Poetry is an art form that has survived for thousands and thousands of years. We study it in school and we hear quotes from poems scattered thorughout our life. But do we ever truly make meaning of it? Does it even matter? My answer to you is yes it does. Reading poetry and or writing poetry can drastically improve your life, because it has improved mine. In this article I will attempt to articulate why poetry is important to read and also to write
Reading Poetry
Poetry is one of the most powerful forms of writing because it takes the english language, a language we believe we know, and transforms it. Suddenly the words do not sound the same or mean the same. The pattern of the sentences sound new and melodious. It is truly another language exclusively for the writer and the reader. No poem can be read in the same way, because the words mean something different to each of us. For this reason, many find poetry and elusive art form. However, the issue in understanding poetry lies in how you read poetry. Reading it logically results in an overall comprehension, rigid and unchanging. However, reading it emotionally allows the nuances and paradoxes to enter our understanding. Anyone who writes poetry can attest, you have to write it with an open heart. So as a reader, we must do the same. All poems are insights into the most intimate inner workings of the writer's mind and soul. To read it coldly and rationally would be shutting the door on the relationship that the writer is attempting to forge with you. Opening your heart to poetry is the only way to get fulfillment from it.
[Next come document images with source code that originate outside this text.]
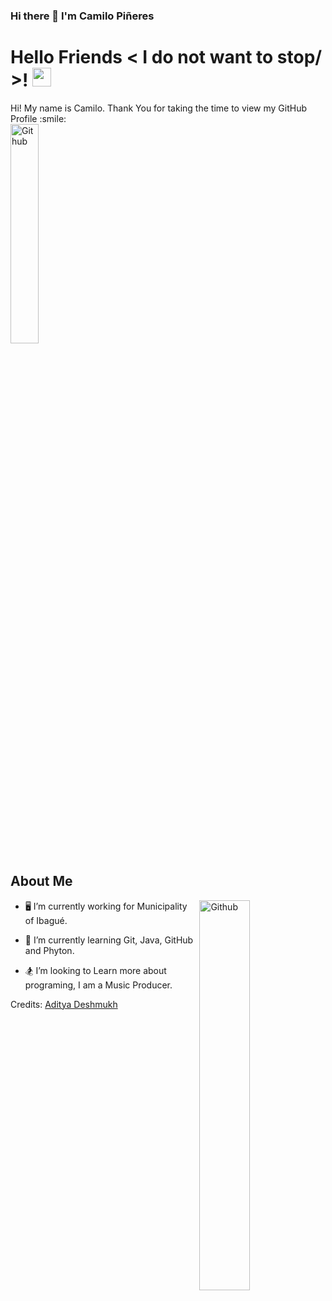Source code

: ### Hi there 👋 I'm Camilo Piñeres

<h1> Hello Friends < I do not want to stop/ >! <img src = "https://raw.githubusercontent.com/MartinHeinz/MartinHeinz/master/wave.gif" width = 30px> </h1>
<p align='center'>
</p>
    
<div size='20px'> Hi! My name is Camilo. Thank You for taking the time to view my GitHub Profile :smile: 
</div>
    
<img width="30%" align="" alt="Github" src="https://media.giphy.com/media/10ppffwhOftLy0/giphy.gif" />

<h2> About Me </h2>

    
 <img width="40%" align="right" alt="Github" src="https://media.giphy.com/media/wwg1suUiTbCY8H8vIA/giphy-downsized-large.gif" />

- 🖥 I’m currently working for Municipality of Ibagué.
  
- 🧩 I’m currently learning Git, Java, GitHub and Phyton.
  
- 🏂 I’m looking to Learn more about programing, I am a Music Producer.
  


Credits: [Aditya Deshmukh](https://github.com/Aditya664)
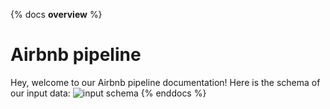 {% docs __overview__ %}

# Airbnb pipeline

Hey, welcome to our Airbnb pipeline documentation!
Here is the schema of our input data:
![input schema](https://dbtlearn.s3.us-east-2.amazonaws.com/input_schema.png)
{% enddocs %}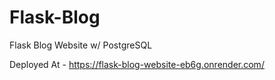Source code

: # Flask-Blog
Flask Blog Website w/ PostgreSQL

Deployed At - https://flask-blog-website-eb6g.onrender.com/
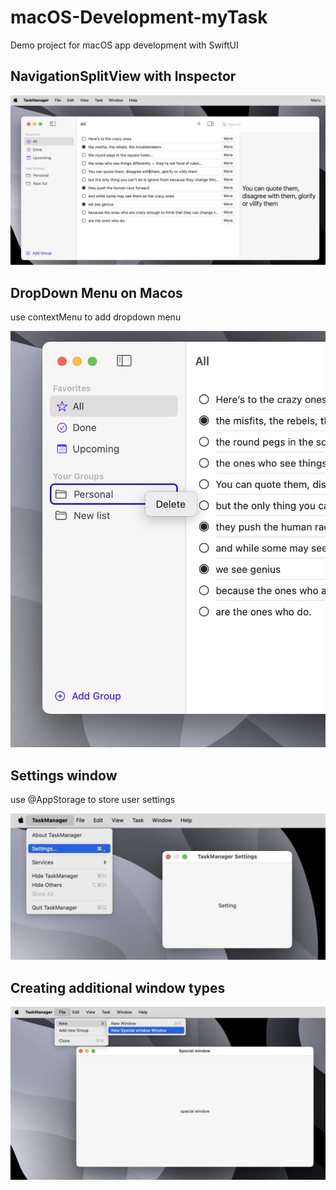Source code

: # macOS-Development-myTask
Demo project for macOS app development with SwiftUI


## NavigationSplitView with Inspector

![](/images/macos_main.jpg)

## DropDown Menu on Macos

use contextMenu to add dropdown menu

![](/images/macos_dropdownmenu.jpg)

## Settings window

use @AppStorage to store user settings

![](/images/macos_settings.jpg)

## Creating additional window types

![](/images/macos_window.jpg)


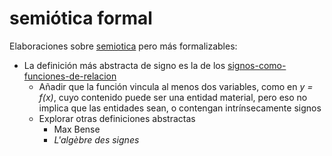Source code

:# semiótica formal

Elaboraciones sobre [semiotica](semiotica.md) pero más formalizables:

* La definición más abstracta de signo es la de los [signos-como-funciones-de-relacion](signos-como-funciones-de-relacion.md)
  - Añadir que la función vincula al menos dos variables, como en *y = f(x)*, cuyo contenido puede ser una entidad material, pero eso no implica que las entidades sean, o contengan intrínsecamente signos
  * Explorar otras definiciones abstractas
    * Max Bense
    * *L'algèbre des signes*
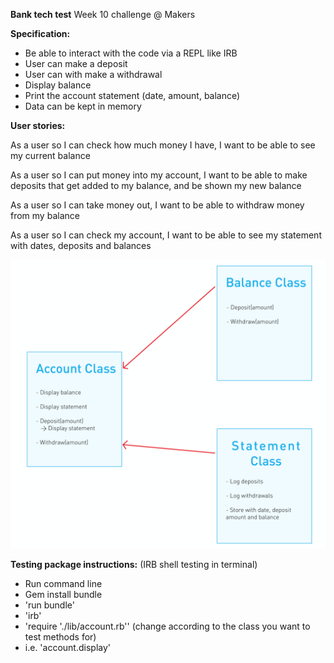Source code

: **Bank tech test**
Week 10 challenge @ Makers

**Specification:**
- Be able to interact with the code via a REPL like IRB
- User can make a deposit
- User can with make a withdrawal
- Display balance
- Print the account statement (date, amount, balance)
- Data can be kept in memory

**User stories:**

As a user so I can check how much money I have,
I want to be able to see my current balance

As a user so I can put money into my account,
I want to be able to make deposits that get added to my balance, and be shown my new balance

As a user so I can take money out,
I want to be able to withdraw money from my balance

As a user so I can check my account,
I want to be able to see my statement with dates, deposits and balances

![Alt text](https://github.com/habin-isa/bank_tech/blob/master/bank_model.png "Diagramming for class structure")

**Testing package instructions:**
(IRB shell testing in terminal)

- Run command line
- Gem install bundle
- 'run bundle'
- 'irb'
- 'require './lib/account.rb'' (change according to the class you want to test methods for)
- i.e. 'account.display'
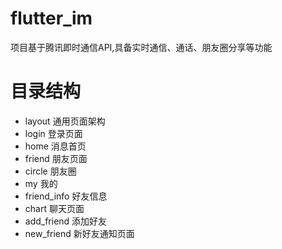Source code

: # flutter_im
项目基于腾讯即时通信API,具备实时通信、通话、朋友圈分享等功能
# 目录结构
- layout 通用页面架构
- login 登录页面 
- home 消息首页
- friend 朋友页面
- circle 朋友圈
- my 我的
- friend_info 好友信息
- chart 聊天页面
- add_friend 添加好友
- new_friend 新好友通知页面

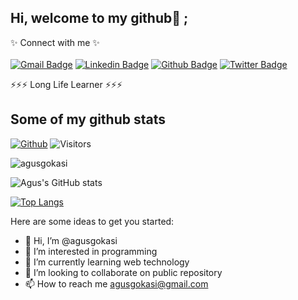 ## Hi, welcome to my github👋 ;
✨ Connect with me ✨ <br> <br>
[![Gmail Badge](https://img.shields.io/badge/-agusgokasi@gmail.com-c14438?style=flat&logo=Gmail&logoColor=white&link=mailto:agusgokasi@gmail.com)](mailto:agusgokasi@gmail.com) 
[![Linkedin Badge](https://img.shields.io/badge/-agusgokasi-0072b1?style=flat&logo=Linkedin&logoColor=white&link=https://www.linkedin.com/in/agusgokasi/)](https://www.linkedin.com/in/agusgokasi/) 
[![Github Badge](https://img.shields.io/badge/-agusgokasi-grey?style=flat&logo=github&logoColor=white&link=https://github.com/agusgokasi/)](https://www.github.com/agusgokasi/) [![Twitter Badge](https://img.shields.io/badge/-agusgokasi-00acee?style=flat&logo=twitter&logoColor=white&link=https://twitter.com/agusgokasi/)](https://www.twitter.com/agusgokasi/) <p align='left'>⚡⚡⚡ Long Life Learner ⚡⚡⚡ </p> 
## Some of my github stats
[![Github](https://img.shields.io/github/followers/agusgokasi?label=Followers&logo=Github)](https://github.com/agusgokasi)
![Visitors](https://visitor-badge.laobi.icu/badge?page_id=agusgokasi)
<p align=left> <img src=https://komarev.com/ghpvc/?username=agusgokasi alt=agusgokasi /> </p>

<!-- [![Agus's GitHub stats](https://github-readme-stats.vercel.app/api?username=agusgokasi)](https://github.com/agusgokasi/github-readme-stats) -->

<!-- ![Agus's GitHub stats](https://github-readme-stats.vercel.app/api?username=agusgokasi&count_private=true&include_all_commits=true) -->

<!-- ![Agus's GitHub stats](https://github-readme-stats.vercel.app/api?username=agusgokasi&show_icons=true) -->

![Agus's GitHub stats](https://github-readme-stats.vercel.app/api?username=agusgokasi&count_private=true&include_all_commits=true&show_icons=true&theme=radical)

[![Top Langs](https://github-readme-stats.vercel.app/api/top-langs/?username=agusgokasi&show_icons=true&theme=radical)](https://github.com/agusgokasi/github-readme-stats)

<!-- [![Top Langs](https://github-readme-stats.vercel.app/api/top-langs/?username=agusgokasi&layout=compact)](https://github.com/agusgokasi/github-readme-stats) -->

Here are some ideas to get you started:


- 👋 Hi, I’m @agusgokasi
- 👀 I’m interested in programming
- 🌱 I’m currently learning web technology
- 💞️ I’m looking to collaborate on public repository
- 📫 How to reach me agusgokasi@gmail.com

<!---
agusgokasi/agusgokasi is a ✨ special ✨ repository because its `README.md` (this file) appears on your GitHub profile.
You can click the Preview link to take a look at your changes.
--->

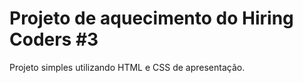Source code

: # Projeto de aquecimento do Hiring Coders #3
Projeto simples utilizando HTML e CSS de apresentação.
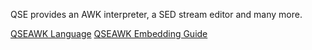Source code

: QSE provides an AWK interpreter, a SED stream editor and many more.

[QSEAWK Language](qse/doc/awk-lang.md)
[QSEAWK Embedding Guide](qse/doc/awk-embde.md)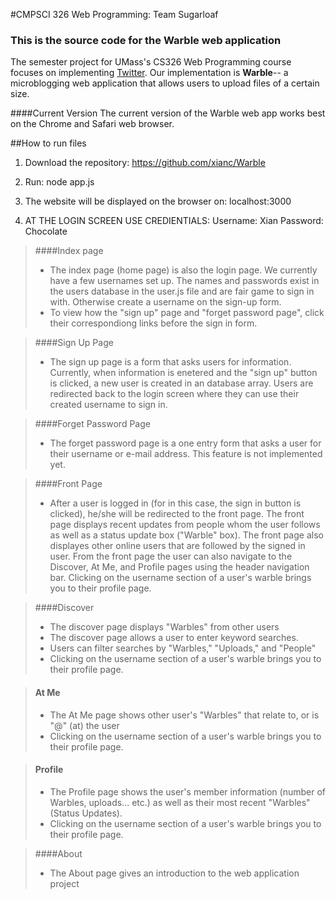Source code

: #CMPSCI 326 Web Programming: Team Sugarloaf
### This is the source code for the Warble web application

The semester project for UMass's CS326 Web Programming course focuses on implementing <a href="http://twitter.com" target="_blank">Twitter</a>. Our implementation is <b>Warble</b>-- a microblogging web application that allows users to upload files of a certain size. 

####Current Version
The current version of the Warble web app works best on the Chrome and Safari web browser.

##How to run files

1. Download the repository: https://github.com/xianc/Warble

2. Run: node app.js

3. The website will be displayed on the browser on: localhost:3000

4. AT THE LOGIN SCREEN USE CREDIENTIALS:
 	Username: Xian
 	Password: Chocolate

>####Index page
>- The index page (home page) is also the login page. We currently have a few usernames set up. The names and passwords exist in the users database in the user.js file and are fair game to sign in with. Otherwise create a username on the sign-up form.
>- To view how the "sign up" page and "forget password page", click their correspondiong links before the sign in form. 

>####Sign Up Page
>- The sign up page is a form that asks users for information. Currently, when information is enetered and the "sign up" button is clicked, a new user is created in an database array. Users are redirected back to the login screen where they can use their created username to sign in.

>####Forget Password Page
>- The forget password page is a one entry form that asks a user for their username or e-mail address. This feature is not implemented yet.

>####Front Page
>- After a user is logged in (for in this case, the sign in button is clicked), he/she will be redirected to the front page. The front page displays recent updates from people whom the user follows as well as a status update box ("Warble" box). The front page also displayes other online users that are followed by the signed in user. From the front page the user can also navigate to the Discover, At Me, and Profile pages using the header navigation bar. Clicking on the username section of a user's warble brings you to their profile page.

>####Discover
>- The discover page displays "Warbles" from other users
>- The discover page allows a user to enter keyword searches. 
>- Users can filter searches by "Warbles," "Uploads," and "People"
>- Clicking on the username section of a user's warble brings you to their profile page.

>#### At Me
>- The At Me page shows other user's "Warbles" that relate to, or is "@" (at) the user
>- Clicking on the username section of a user's warble brings you to their profile page.


>#### Profile
>- The Profile page shows the user's member information (number of Warbles, uploads... etc.) as well as their most recent "Warbles" (Status Updates). 
>- Clicking on the username section of a user's warble brings you to their profile page.


>####About
>- The About page gives an introduction to the web application project
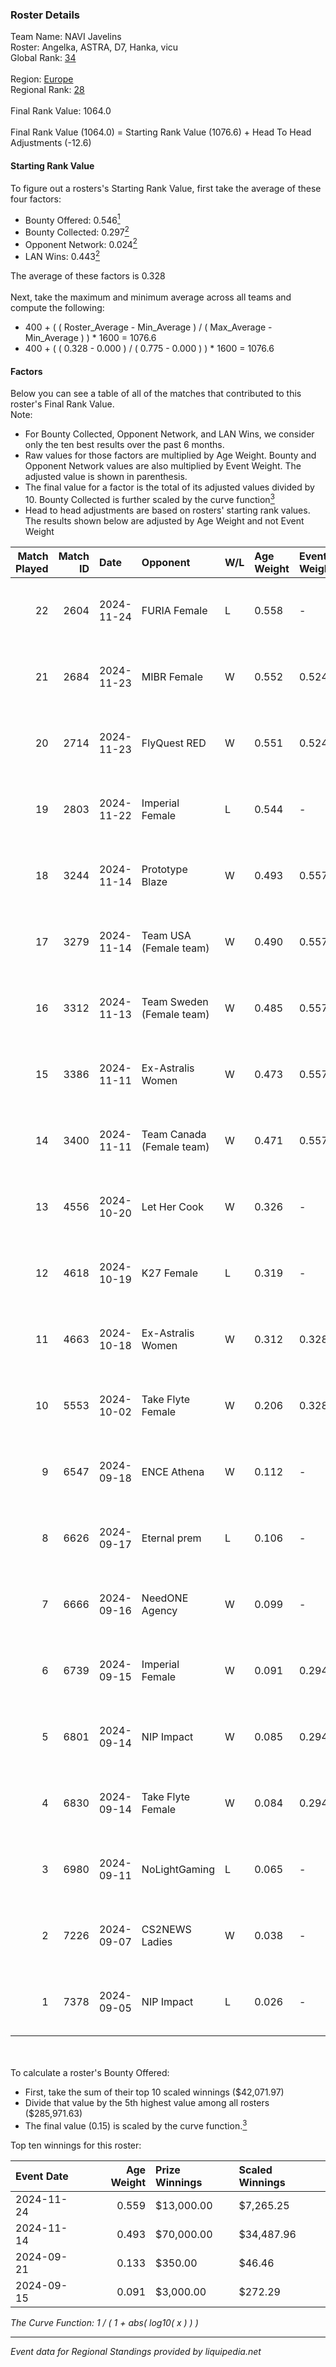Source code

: ### Roster Details<br />
Team Name: NAVI Javelins<br />
Roster: Angelka, ASTRA, D7, Hanka, vicu<br />
Global Rank: [34](../../standings_global_2025_02_28.md)<br />
<br />
Region: [Europe]( ../../standings_europe_2025_02_28.md)<br />
Regional Rank: [28]( ../../standings_europe_2025_02_28.md)<br />
<br />
Final Rank Value:  1064.0<br />
<br />
Final Rank Value (1064.0) = Starting Rank Value (1076.6) + Head To Head Adjustments (-12.6)<br />

#### Starting Rank Value<br />
To figure out a rosters's Starting Rank Value, first take the average of these four factors:<br />
- Bounty Offered: 0.546[<sup>1</sup>](#table2)
- Bounty Collected: 0.297[<sup>2</sup>](#table1)
- Opponent Network: 0.024[<sup>2</sup>](#table1)
- LAN Wins: 0.443[<sup>2</sup>](#table1)

The average of these factors is 0.328<br />
<br />
Next, take the maximum and minimum average across all teams and compute the following:<br />
- 400 + ( ( Roster_Average - Min_Average ) / ( Max_Average - Min_Average ) ) * 1600 = 1076.6
- 400 + ( ( 0.328 - 0.000 ) / ( 0.775 - 0.000 ) ) * 1600 = 1076.6


#### Factors<br />
Below you can see a table of all of the matches that contributed to this roster's Final Rank Value.<br />
Note:<br />

- For Bounty Collected, Opponent Network, and LAN Wins, we consider only the ten best results over the past 6 months.
- Raw values for those factors are multiplied by Age Weight. Bounty and Opponent Network values are also multiplied by Event Weight. The adjusted value is shown in parenthesis.
- The final value for a factor is the total of its adjusted values divided by 10. Bounty Collected is further scaled by the curve function[<sup>3</sup>](#curveFunction)
- Head to head adjustments are based on rosters' starting rank values. The results shown below are adjusted by Age Weight and not Event Weight
<span id="table1"></span><br />


| Match Played | Match ID | Date       | Opponent                  | W/L | Age Weight | Event Weight | Bounty Collected | Opponent Network | LAN Wins  | H2H Adj. | Roster                              |
| -: | -: | :- | :- | :- | :- | :- | :- | :- | :- | -: | :- |
|           22 |     2604 | 2024-11-24 | FURIA Female              | L   | 0.558      | -            | -                | -                | -         |   -10.97 | Angelka, ASTRA, D7, Hanka, vicu     |
|           21 |     2684 | 2024-11-23 | MIBR Female               | W   | 0.552      | 0.524        | 0.019 (0.005)    | 0.213 (0.062)    | 1 (0.552) |     3.21 | Angelka, ASTRA, D7, Hanka, vicu     |
|           20 |     2714 | 2024-11-23 | FlyQuest RED              | W   | 0.551      | 0.524        | 0.008 (0.002)    | 0.094 (0.027)    | 1 (0.551) |     1.73 | Angelka, ASTRA, D7, Hanka, vicu     |
|           19 |     2803 | 2024-11-22 | Imperial Female           | L   | 0.544      | -            | -                | -                | -         |    -7.83 | Angelka, ASTRA, D7, Hanka, vicu     |
|           18 |     3244 | 2024-11-14 | Prototype Blaze           | W   | 0.493      | 0.557        | 0.069 (0.019)    | 0.245 (0.067)    | 1 (0.493) |     4.57 | Angelka, Hanka, LETi, Liina, vicu   |
|           17 |     3279 | 2024-11-14 | Team USA (Female team)    | W   | 0.490      | 0.557        | 0.017 (0.005)    | 0.024 (0.006)    | 1 (0.490) |     1.34 | Angelka, Hanka, LETi, Liina, vicu   |
|           16 |     3312 | 2024-11-13 | Team Sweden (Female team) | W   | 0.485      | 0.557        | 0.009 (0.002)    | 0.042 (0.011)    | 1 (0.485) |     1.34 | Angelka, Hanka, LETi, Liina, vicu   |
|           15 |     3386 | 2024-11-11 | Ex-Astralis Women         | W   | 0.473      | 0.557        | 0.012 (0.003)    | 0.093 (0.024)    | 1 (0.473) |     2.40 | Angelka, Hanka, LETi, Liina, vicu   |
|           14 |     3400 | 2024-11-11 | Team Canada (Female team) | W   | 0.471      | 0.557        | -                | 0.024 (0.006)    | 1 (0.471) |     0.41 | Angelka, Hanka, LETi, Liina, vicu   |
|           13 |     4556 | 2024-10-20 | Let Her Cook              | W   | 0.326      | -            | -                | -                | 0 (0.000) |     0.93 | Angelka, ASTRA, D7, Hanka, vicu     |
|           12 |     4618 | 2024-10-19 | K27 Female                | L   | 0.319      | -            | -                | -                | -         |    -8.81 | Angelka, ASTRA, D7, Hanka, vicu     |
|           11 |     4663 | 2024-10-18 | Ex-Astralis Women         | W   | 0.312      | 0.328        | 0.012 (0.001)    | 0.093 (0.010)    | 0 (0.000) |     1.60 | Angelka, ASTRA, D7, Hanka, vicu     |
|           10 |     5553 | 2024-10-02 | Take Flyte Female         | W   | 0.206      | 0.328        | 0.007 (0.000)    | 0.295 (0.020)    | 0 (0.000) |     0.66 | Angelka, ASTRA, D7, Hanka, vicu     |
|            9 |     6547 | 2024-09-18 | ENCE Athena               | W   | 0.112      | -            | -                | -                | -         |     0.16 | Angelka, ASTRA, D7, Hanka, vicu     |
|            8 |     6626 | 2024-09-17 | Eternal prem              | L   | 0.106      | -            | -                | -                | -         |    -3.08 | Angelka, ASTRA, D7, Hanka, vicu     |
|            7 |     6666 | 2024-09-16 | NeedONE Agency            | W   | 0.099      | -            | -                | -                | -         |     0.07 | AlcesT, Angelka, ASTRA, Hanka, vicu |
|            6 |     6739 | 2024-09-15 | Imperial Female           | W   | 0.091      | 0.294        | 0.159 (0.004)    | -                | -         |     1.55 | Angelka, ASTRA, D7, Hanka, vicu     |
|            5 |     6801 | 2024-09-14 | NIP Impact                | W   | 0.085      | 0.294        | 0.014 (0.000)    | -                | -         |     0.38 | Angelka, ASTRA, D7, Hanka, vicu     |
|            4 |     6830 | 2024-09-14 | Take Flyte Female         | W   | 0.084      | 0.294        | -                | 0.295 (0.007)    | -         |     0.27 | Angelka, ASTRA, D7, Hanka, vicu     |
|            3 |     6980 | 2024-09-11 | NoLightGaming             | L   | 0.065      | -            | -                | -                | -         |    -1.90 | Angelka, ASTRA, D7, Hanka, vicu     |
|            2 |     7226 | 2024-09-07 | CS2NEWS Ladies            | W   | 0.038      | -            | -                | -                | -         |     0.09 | Angelka, ASTRA, D7, Hanka, vicu     |
|            1 |     7378 | 2024-09-05 | NIP Impact                | L   | 0.026      | -            | -                | -                | -         |    -0.70 | Angelka, ASTRA, D7, Hanka, vicu     |

<br />
<span id="table2"></span><br />
To calculate a roster's Bounty Offered:<br />

- First, take the sum of their top 10 scaled winnings ($42,071.97)
- Divide that value by the 5th highest value among all rosters ($285,971.63)
- The final value (0.15) is scaled by the curve function.[<sup>3</sup>](#curveFunction)

Top ten winnings for this roster:<br />

| Event Date | Age Weight | Prize Winnings | Scaled Winnings |
| :- | -: | :- | :- |
| 2024-11-24 |      0.559 | $13,000.00     | $7,265.25       |
| 2024-11-14 |      0.493 | $70,000.00     | $34,487.96      |
| 2024-09-21 |      0.133 | $350.00        | $46.46          |
| 2024-09-15 |      0.091 | $3,000.00      | $272.29         |


<span id="curveFunction"></span>_The Curve Function: 1 / ( 1 + abs( log10( x ) ) )_<br />

---
_Event data for Regional Standings provided by liquipedia.net_<br />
If you imagine poetry as a journey, you must be willing to trust the writer to guide you. Unwilling readers will never experience every part of the adventure in the same way open minded readers do. The journey may be filled with dead ends and suffering or endless joy and happiness. And still, you go. You pick up the poem, you read, you listen, and you feel.
In our culture we are experiencing a crisis where American people are the unhappiest people in the world statistically. How do we solve this? I answer: Mindfullness, gratitude, and poetry.
Writing Poetry
From a writer’s perspective, writing poetry can be equally elusive as reading poetry. When I first started writing poetry, the advice I always heard was practice, find your voice, keep a journal. I did all these things but still my poems were flat and inert. What was I missing? I poured over poems by Angelou, Shakespeare, Austen, and Wilde looking for a pattern, something I could emulate. This was the problem. I was unwilling to open my heart. I thought poetry could be a mask I could craft. But no matter how beautiful I made it, it would never come to life. It would never fit on another person’s face. It did not eve fit on mine.
My first poem that came alive was written in the dark late at night. I was lying in bed and I felt something stifling me. I could not sleep. I let the thoughts stew in my head until they could not remain locked away forever. I reached for my journal and I wrote.
Vulnerability was the key. Poetry is about expressing those thoughts and feelings we keep the most suppressed. We must be honest with ourselves about what we feel in order to write anything worth reading. It’s stopping and grabbing a thought by the tail and pulling it up into our conscious mind. It’s trying to express the beauty, and wonder we see. It’s about connecting our hearts and our minds to ourselves and our surroundings. It’s about finding peace.
Poetry is perhaps a more effective stress relief than working out or meditating because it forces you to express your feelings through words, which helps you not only understand your feelings but also communicate them more effectively. Furthermore, it is a skill that will remain in use for your entire life no matter what you end up doing professionally.
So reach for the pen, and let go of those things that have been burdening your freedom. Read poetry with your heart and let it affect you. The answer to our questions about the meaning of life, and the purpose of pain were written in poems. They have always been there.